We ’re guarding and regenerating nature to help combat climate change
sets out the way Unilever will take to achieve net zero across our value chain by 2039 and play our part in safely limiting a global temperature rise to1.5 °C. In a series of interviews, we put the limelight on some of the numerous people helping to deliver our action plan and make change be.
Lana Kristanto, Assistant Manager for Sustainable Sourcing at Unilever, explains how our work to produce a deforestation-free force chain,re-establish timber cover and regenerate nature is part of our climate result.
My platoon, grounded substantially in South- East Asia, ensures we reference our win oil painting sustainably, supporting our global commitment to having a deforestation-free force chain for win oil painting, paper and board, tea, soy and cocoa. I support the operation of our geography programmes, oversee compliance and engagement with suppliers and NGO stakeholders, and work with the data from our yearly deforestation monitoring.

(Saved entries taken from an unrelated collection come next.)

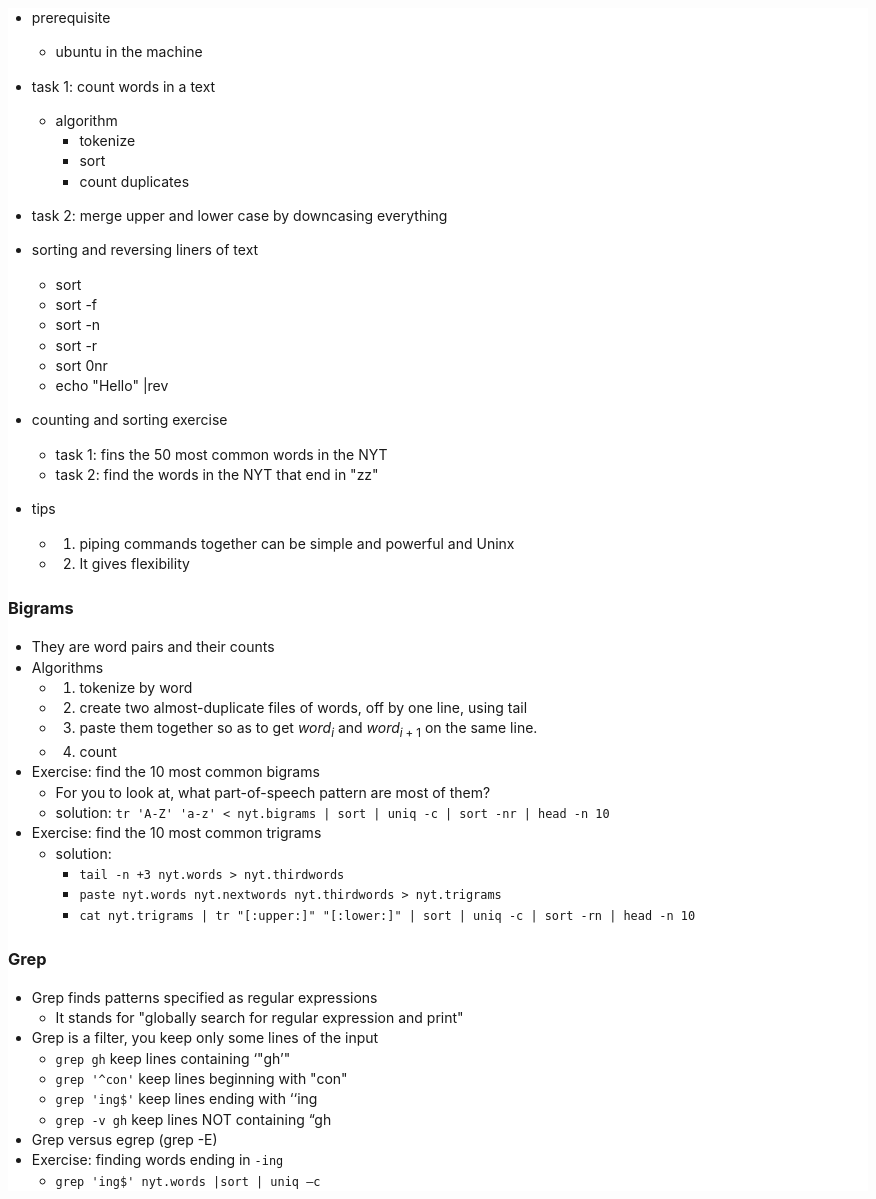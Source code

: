 - prerequisite
	- ubuntu in the machine

- task 1: count words in a text
	- algorithm
		- tokenize
		- sort
		- count duplicates
- task 2: merge upper and lower case by downcasing everything

- sorting and reversing liners of text
	- sort
	- sort -f
	- sort -n
	- sort -r
	- sort 0nr
	- echo "Hello" |rev

- counting and sorting exercise
	- task 1: fins the 50 most common words in the NYT
	- task 2: find the words in the NYT that end in "zz"

- tips
	- 1. piping commands together can be simple and powerful and Uninx
	- 2. It gives flexibility

### Bigrams
- They are word pairs and their counts
- Algorithms
	- 1. tokenize by word
	- 2. create two almost-duplicate files of words, off by one line, using tail
	- 3. paste them together so as to get $word_i$ and $word_{i+1}$ on the same line.
	- 4. count
- Exercise: find the 10 most common bigrams
	- For you to look at, what part-of-speech pattern are most of them?
	- solution: `tr 'A-Z' 'a-z' < nyt.bigrams | sort | uniq -c | sort -nr | head -n 10`
- Exercise: find the 10 most common trigrams
	- solution:
		- `tail -n +3 nyt.words > nyt.thirdwords`
		- `paste nyt.words nyt.nextwords nyt.thirdwords > nyt.trigrams`
		- `cat nyt.trigrams | tr "[:upper:]" "[:lower:]" | sort | uniq -c | sort -rn | head -n 10`

### Grep
- Grep finds patterns specified as regular expressions
	- It stands for "globally search for regular expression and print"
- Grep is a filter, you keep only some lines of the input
	- `grep gh` keep lines containing ‘"gh’"
	- `grep '^con'` keep lines beginning with "con"
	- `grep 'ing$'` keep lines ending with ‘‘ing
	- `grep -v gh` keep lines NOT containing “gh
- Grep versus egrep (grep -E)
- Exercise: finding words ending in `-ing`
	- `grep 'ing$' nyt.words |sort | uniq –c`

One way we ’re supporting nature and people – while working to reduce our climate impact – is by taking part in geography-wide programmes to support sustainable husbandry. We mate with government, farmers, communities and civil society to agree how stylish to develop an area sustainably.
We’ve six win oil painting geography programmes in Indonesia and Malaysia. In Aceh, our cooperation with IDH Sustainable Trade Initiative has helped 500 growers start cooperatives and gain the Roundtable on Sustainable Palm Oil( RSPO) instrument. We ’re also working with the original government and the Leuser Conservation Forum( FKL) to cover and restore timbers in the Leuser Lowlands of Aceh. The Leuser Ecosystem is home to species similar as orangutans, rhinos, sun bears, mammoths and barracuda .
And in neighbouring North Sumatra, working with Conservation International, we’re helping cover 127,000 hectares of timbers, establish an agroforestry plot on preliminarily degraded land and give over 22,000 seedlings and fruit trees to restore the area and induce redundant income for the original communities.
Communities, husbandry and businesses are formerly facing problems that affect from nature loss and climate change, including an increased threat of flooding and food security being undermined. Palm oil painting, for illustration, is a commodity that’s veritably important tied to timber conversion and land rights issues. We see traceability as crucial to relating where these pitfalls lie in our force chains, so they can be addressed.
We ’ve developed a direct sourcing strategy for copping
win oil painting for our North Sumatra processing installation from near independent manufactories. We’re presently working with 12 manufactories, investing in programmes that help them ameliorate their sourcing practices, mapping granges and learning to cover, report and corroborate deforestation in their force base.
It’s vital. We’ve invested a lot in technology to help us ‘ see ’ and understand what’s passing to timbers encyclopedically, including the timbers and peatlands around the critical ‘ first afar ’ from where raw material is grown and where it’s first reused. This allows us to identify issues within our force chain more snappily so we can take visionary measures.
We ’re also working with our suppliers and technology mates, combining our land monitoring and work in traceability to colonies so that when we say we’re sourcing deforestation-free, we can back that up with data.
There’s a growing demand from consumers that products are produced sustainably. Unilever’s Climate & Nature Fund, which has a accreditation to spend€ 1 billion, offers our brands a way to invest in meaningful climate and nature systems this decade. For illustration, in cooperation with the Rimba Collaborative, Dove will help cover and restore 123,000 acres of rainforest in South- East Asia – an area eight times the size of Manhattan – over five times.
Decreasingly, yes. Businesses have a veritably important part in diving climate change. Unilever is piloting tech- grounded results and uniting with others in our participated value chains to make sure we’re playing our part. But I know we also need governments to do further. And that’s why I ’m pleased Unilever is at COP28 and calling for fresh support for nature.